Le Maghreb économique à  la loupe

Il représentera dans quelques années un marché de 100 millions d’habitants.
L’intégration par les services jugée potentiellement plus prometteuse que le regroupement industriel.

Peut-on transformer le coût du non-Maghreb en bénéfices issus de l’émergence du Tigre nord- africain ? C’est à un exercice fort intéressant, parfois utopique, mais souvent teinté de bon sens, que l’Institut européen de la Méditerrannée (IE-Med) et le Centre international de Tolède pour la paix ont invité une brochette de personnalités du Maghreb, mais également européennes, les 25 et 26 mai dernier, à Madrid.

Parmi eux, deux ex-premiers ministres, l’Algérien Mouloud Hamrouche et l’Espagnol Felipe Gonzalez, plusieurs ministres ou ex-ministres des deux bords de la Méditerranée et des experts économistes. Côté marocain, Hassan Abouyoub, ambassadeur itinérant, Najat Mjid, présidente de Bayti, Aziz Akhannouch, patron d’Akwa Group et président de la région Souss-Massa- Drâa, et Omar Alaoui, DG de la société Agroconcept, ont tour à tour enrichi le plateau des intervenants.

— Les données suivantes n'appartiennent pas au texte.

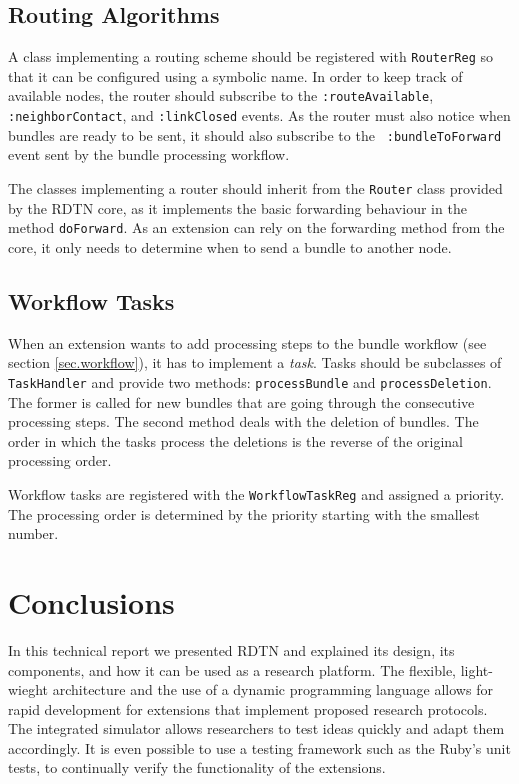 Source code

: \documentclass[a4paper]{article}
\begin{document}
\subsection{Routing Algorithms}\label{sec.ext.routing}

A class implementing a routing scheme should be registered with {\tt RouterReg}
so that it can be configured using a symbolic name. In order to keep track of
available nodes, the router should subscribe to the {\tt :routeAvailable}, {\tt
:neighborContact}, and {\tt :linkClosed} events. As the router must also notice
when bundles are ready to be sent, it should also subscribe to the {\tt
:bundleToForward} event sent by the bundle processing workflow.

The classes implementing a router should inherit from the {\tt Router} class
provided by the RDTN core, as it implements the basic forwarding behaviour in
the method {\tt doForward}.  As an extension can rely on the forwarding method
from the core, it only needs to determine when to send a bundle to another node.

\subsection{Workflow Tasks}\label{sec.ext.workflow}

When an extension wants to add processing steps to the bundle workflow (see
section \ref{sec.workflow}), it has to implement a {\em task}. Tasks should be
subclasses of {\tt TaskHandler} and provide two methods: {\tt processBundle} and
{\tt processDeletion}. The former is called for new bundles that are going
through the consecutive processing steps. The second method deals with the
deletion of bundles. The order in which the tasks process the deletions is
the reverse of the original processing order.

Workflow tasks are registered with the {\tt WorkflowTaskReg} and assigned a
priority. The processing order is determined by the priority starting with the
smallest number.

\section{Conclusions}\label{sec.conclusions}

In this technical report we presented RDTN and explained its design, its
components, and how it can be used as a research platform. The flexible,
light-wieght architecture and the use of a dynamic programming language allows
for rapid development for extensions that implement proposed research protocols.
The integrated simulator allows researchers to test ideas quickly and
adapt them accordingly. It is even possible to use a testing framework such as
the Ruby's unit tests, to continually verify the functionality of the
extensions.
\end{document}
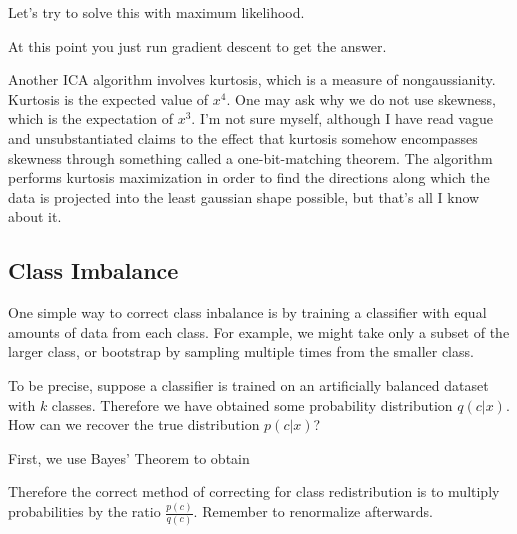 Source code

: \documentclass[12pt]{article}
\begin{document}
Let's try to solve this with maximum likelihood.


At this point you just run gradient descent to get the answer. 

Another ICA algorithm involves kurtosis, which is a measure of nongaussianity. Kurtosis is the expected value of $x^4$. One may ask why we do not use skewness, which is the expectation of $x^3$. I'm not sure myself, although I have read vague and unsubstantiated claims to the effect that kurtosis somehow encompasses skewness through something called a one-bit-matching theorem.
The algorithm performs kurtosis maximization in order to find the directions along which the data is projected into the least gaussian shape possible, but that's all I know about it.

\subsection{Class Imbalance}

One simple way to correct class inbalance is by training a classifier with equal amounts of data from each class. For example, we might take only a subset of the larger class, or bootstrap by sampling multiple times from the smaller class.

To be precise, suppose a classifier is trained on an artificially balanced dataset with $k$ classes. Therefore we have obtained some probability distribution $q(c|x)$. How can we recover the true distribution $p(c|x)$?

First, we use Bayes' Theorem to obtain

Therefore the correct method of correcting for class redistribution is to multiply probabilities by the ratio $\frac{p(c)}{q(c)}$. Remember to renormalize afterwards.
\end{document}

1+1 = 3 si on s’arrime à l’Europe
Quelles opportunités donc pour un Maghreb économique ? En 2020, cet espace de 83 millions d’habitants actuellement passera à 100 millions. Unifié, il représente un marché attractif pour les autres partenaires, sans compter les complémentarités économiques préexistantes : l’Algérie et la Libye produisent à l’heure actuelle 4% du pétrole vendu dans le monde. La Mauritanie, qui est en passe de réaliser le plus fort taux de croissance de son histoire (26%), peut également peser sur le chapitre des ressources en hydrocarbures. Le Maroc, lui, est fortement positionné sur l’agriculture, l’industrie textile ou encore le phosphate. Enfin, la Tunisie évolue dans le même registre. Mais le Maghreb économique, c’est aussi, d’ici 2020, un million de postes de travail à créer pour soutenir la consommation et éviter la paupérisation de la population. Toute la question est de savoir comment tirer profit de l’union économique pour réaliser un nécessaire taux de croissance de 6 à 7% par an.

Les réponses ont été nombreuses. On retiendra notamment celle de la Banque mondiale qui a l’avantage d’être chiffrée. Mustapha Nabli, économiste principal, explique que les gains de synergie ne résident pas dans l’intégration du commerce de marchandises, mais plutôt dans celle des services. Chiffres à l’appui, il démontre que, dans le premier cas, le PIB total des pays du Maghreb ne serait que la somme des PIB individuels, tandis que, dans le second cas, deux points supplémentaires de croissance sont à espérer. Mais attention, prévient-il, sans la perspective d’une zone de libre-échange avec l’UE, les résultats ne seront pas au rendez-vous.

De manière générale, plusieurs champs d’intégration ont été abordés. L’énergie, le transport, le secteur financier ou encore la circulation des personnes et quatre points auront fait l’unanimité : augmenter la population active, pousser à la hausse le nombre d’heures travaillées, chercher les gains de productivité et, surtout, éduquer et former. En conclusion, la plupart des opérateurs pensent que sur le plan économique l’intégration est réalisable sans difficultés majeures. Un vent d’optimisme aura soufflé lors de cette rencontre qui, on le pense aboutira sur du concret.